Prompt ▸ Report back every line of the entries that contains "error", exactly as written.

- - - - -

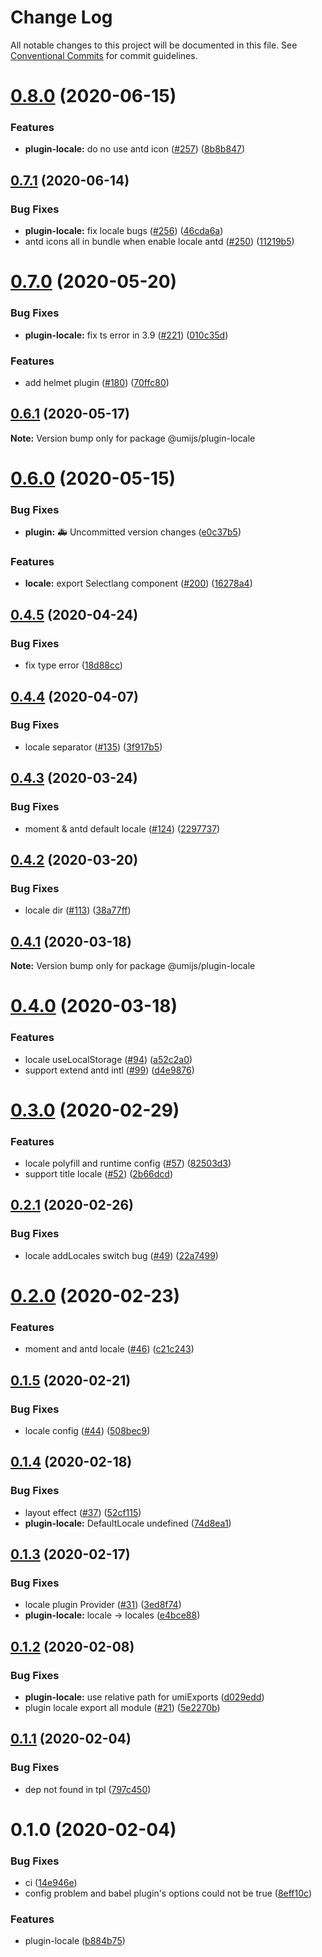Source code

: # Change Log

All notable changes to this project will be documented in this file. See [Conventional Commits](https://conventionalcommits.org) for commit guidelines.

# [0.8.0](https://github.com/umijs/plugins/compare/@umijs/plugin-locale@0.7.1...@umijs/plugin-locale@0.8.0) (2020-06-15)

### Features

- **plugin-locale:** do no use antd icon ([#257](https://github.com/umijs/plugins/issues/257)) ([8b8b847](https://github.com/umijs/plugins/commit/8b8b8470d6c9112450c79e007880f679835fb3a0))

## [0.7.1](https://github.com/umijs/plugins/compare/@umijs/plugin-locale@0.7.0...@umijs/plugin-locale@0.7.1) (2020-06-14)

### Bug Fixes

- **plugin-locale:** fix locale bugs ([#256](https://github.com/umijs/plugins/issues/256)) ([46cda6a](https://github.com/umijs/plugins/commit/46cda6af35836468523e3325a0c3dbc555e9ea2c))
- antd icons all in bundle when enable locale antd ([#250](https://github.com/umijs/plugins/issues/250)) ([11219b5](https://github.com/umijs/plugins/commit/11219b5f84b140709d03a97c778ce9436d522a04))

# [0.7.0](https://github.com/umijs/plugins/compare/@umijs/plugin-locale@0.6.1...@umijs/plugin-locale@0.7.0) (2020-05-20)

### Bug Fixes

- **plugin-locale:** fix ts error in 3.9 ([#221](https://github.com/umijs/plugins/issues/221)) ([010c35d](https://github.com/umijs/plugins/commit/010c35df900b614bfcfb25cb9419c34567d0ca82))

### Features

- add helmet plugin ([#180](https://github.com/umijs/plugins/issues/180)) ([70ffc80](https://github.com/umijs/plugins/commit/70ffc801a92d784d31f64acbb7488d8296131611))

## [0.6.1](https://github.com/umijs/plugins/compare/@umijs/plugin-locale@0.6.0...@umijs/plugin-locale@0.6.1) (2020-05-17)

**Note:** Version bump only for package @umijs/plugin-locale

# [0.6.0](https://github.com/umijs/plugins/compare/@umijs/plugin-locale@0.4.5...@umijs/plugin-locale@0.6.0) (2020-05-15)

### Bug Fixes

- **plugin:** 🚑 Uncommitted version changes ([e0c37b5](https://github.com/umijs/plugins/commit/e0c37b5594f3148ea3431c35aff98bfb9d5cf04a))

### Features

- **locale:** export Selectlang component ([#200](https://github.com/umijs/plugins/issues/200)) ([16278a4](https://github.com/umijs/plugins/commit/16278a4253bc4b635a9932e4c2a967129e7ec688))

## [0.4.5](https://github.com/umijs/plugins/compare/@umijs/plugin-locale@0.4.4...@umijs/plugin-locale@0.4.5) (2020-04-24)

### Bug Fixes

- fix type error ([18d88cc](https://github.com/umijs/plugins/commit/18d88ccaacc2904d2bf2b0d20e060ca2466fc6c7))

## [0.4.4](https://github.com/umijs/plugins/compare/@umijs/plugin-locale@0.4.3...@umijs/plugin-locale@0.4.4) (2020-04-07)

### Bug Fixes

- locale separator ([#135](https://github.com/umijs/plugins/issues/135)) ([3f917b5](https://github.com/umijs/plugins/commit/3f917b5e666790aa15cc5cc3c074c0c07c21dc45))

## [0.4.3](https://github.com/umijs/plugins/compare/@umijs/plugin-locale@0.4.2...@umijs/plugin-locale@0.4.3) (2020-03-24)

### Bug Fixes

- moment & antd default locale ([#124](https://github.com/umijs/plugins/issues/124)) ([2297737](https://github.com/umijs/plugins/commit/2297737cf01addde0fca023ef67bb547becb4f45))

## [0.4.2](https://github.com/umijs/plugins/compare/@umijs/plugin-locale@0.4.1...@umijs/plugin-locale@0.4.2) (2020-03-20)

### Bug Fixes

- locale dir ([#113](https://github.com/umijs/plugins/issues/113)) ([38a77ff](https://github.com/umijs/plugins/commit/38a77ffa1b2d5c162fd48132749811fbf54c4258))

## [0.4.1](https://github.com/umijs/plugins/compare/@umijs/plugin-locale@0.4.0...@umijs/plugin-locale@0.4.1) (2020-03-18)

**Note:** Version bump only for package @umijs/plugin-locale

# [0.4.0](https://github.com/umijs/plugins/compare/@umijs/plugin-locale@0.3.0...@umijs/plugin-locale@0.4.0) (2020-03-18)

### Features

- locale useLocalStorage ([#94](https://github.com/umijs/plugins/issues/94)) ([a52c2a0](https://github.com/umijs/plugins/commit/a52c2a024e4ce99b9c46e8c912b2af11b2172353))
- support extend antd intl ([#99](https://github.com/umijs/plugins/issues/99)) ([d4e9876](https://github.com/umijs/plugins/commit/d4e98764a7d4cfef295ceecb19fe7cb2d90da6a9))

# [0.3.0](https://github.com/umijs/plugins/compare/@umijs/plugin-locale@0.2.1...@umijs/plugin-locale@0.3.0) (2020-02-29)

### Features

- locale polyfill and runtime config ([#57](https://github.com/umijs/plugins/issues/57)) ([82503d3](https://github.com/umijs/plugins/commit/82503d36955ac26d1edd5ae29a12f2cc72e0a067))
- support title locale ([#52](https://github.com/umijs/plugins/issues/52)) ([2b66dcd](https://github.com/umijs/plugins/commit/2b66dcdab53f4e650a266216a69a5d37d7462c16))

## [0.2.1](https://github.com/umijs/plugins/compare/@umijs/plugin-locale@0.2.0...@umijs/plugin-locale@0.2.1) (2020-02-26)

### Bug Fixes

- locale addLocales switch bug ([#49](https://github.com/umijs/plugins/issues/49)) ([22a7499](https://github.com/umijs/plugins/commit/22a7499c1a2149a91eb49475cd175a8cbf12b3d5))

# [0.2.0](https://github.com/umijs/plugins/compare/@umijs/plugin-locale@0.1.5...@umijs/plugin-locale@0.2.0) (2020-02-23)

### Features

- moment and antd locale ([#46](https://github.com/umijs/plugins/issues/46)) ([c21c243](https://github.com/umijs/plugins/commit/c21c2436c1486ca9a64dfa10549c3f433ad063b8))

## [0.1.5](https://github.com/umijs/plugins/compare/@umijs/plugin-locale@0.1.4...@umijs/plugin-locale@0.1.5) (2020-02-21)

### Bug Fixes

- locale config ([#44](https://github.com/umijs/plugins/issues/44)) ([508bec9](https://github.com/umijs/plugins/commit/508bec95db06b50be7f2fee3d06668c2fe28a3a3))

## [0.1.4](https://github.com/umijs/plugins/compare/@umijs/plugin-locale@0.1.3...@umijs/plugin-locale@0.1.4) (2020-02-18)

### Bug Fixes

- layout effect ([#37](https://github.com/umijs/plugins/issues/37)) ([52cf115](https://github.com/umijs/plugins/commit/52cf1154b4cf9272254c05f700535be180902841))
- **plugin-locale:** DefaultLocale undefined ([74d8ea1](https://github.com/umijs/plugins/commit/74d8ea13b38f031266b0a53a4e00d3cfab62b4f2))

## [0.1.3](https://github.com/umijs/plugins/compare/@umijs/plugin-locale@0.1.2...@umijs/plugin-locale@0.1.3) (2020-02-17)

### Bug Fixes

- locale plugin Provider ([#31](https://github.com/umijs/plugins/issues/31)) ([3ed8f74](https://github.com/umijs/plugins/commit/3ed8f7424aecd0d84f592a375718e1c3d16e81bd))
- **plugin-locale:** locale -> locales ([e4bce88](https://github.com/umijs/plugins/commit/e4bce8819873a06196d81ae522f0b8e834e19857))

## [0.1.2](https://github.com/umijs/plugins/compare/@umijs/plugin-locale@0.1.1...@umijs/plugin-locale@0.1.2) (2020-02-08)

### Bug Fixes

- **plugin-locale:** use relative path for umiExports ([d029edd](https://github.com/umijs/plugins/commit/d029edd30672e5ba439b343ba50257f9ea70aadb))
- plugin locale export all module ([#21](https://github.com/umijs/plugins/issues/21)) ([5e2270b](https://github.com/umijs/plugins/commit/5e2270ba71c12202fb22d346799f1e12275d2631))

## [0.1.1](https://github.com/umijs/plugins/compare/@umijs/plugin-locale@0.1.0...@umijs/plugin-locale@0.1.1) (2020-02-04)

### Bug Fixes

- dep not found in tpl ([797c450](https://github.com/umijs/plugins/commit/797c450b4fb6f77c4ac0041092d328896c9dce20))

# 0.1.0 (2020-02-04)

### Bug Fixes

- ci ([14e946e](https://github.com/umijs/plugins/commit/14e946e4d12fa32c9faa9a7ebf68a5a445449933))
- config problem and babel plugin's options could not be true ([8eff10c](https://github.com/umijs/plugins/commit/8eff10cbc9bad5c85a2fc52db2f0e772e53c4da4))

### Features

- plugin-locale ([b884b75](https://github.com/umijs/plugins/commit/b884b7568eb7f677bc5a8341b8d7c52c252f7c6a))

- - - - -

Output of the task ▸
- **plugin-locale:** fix ts error in 3.9 ([#221](https://github.com/umijs/plugins/issues/221)) ([010c35d](https://github.com/umijs/plugins/commit/010c35df900b614bfcfb25cb9419c34567d0ca82))
- fix type error ([18d88cc](https://github.com/umijs/plugins/commit/18d88ccaacc2904d2bf2b0d20e060ca2466fc6c7))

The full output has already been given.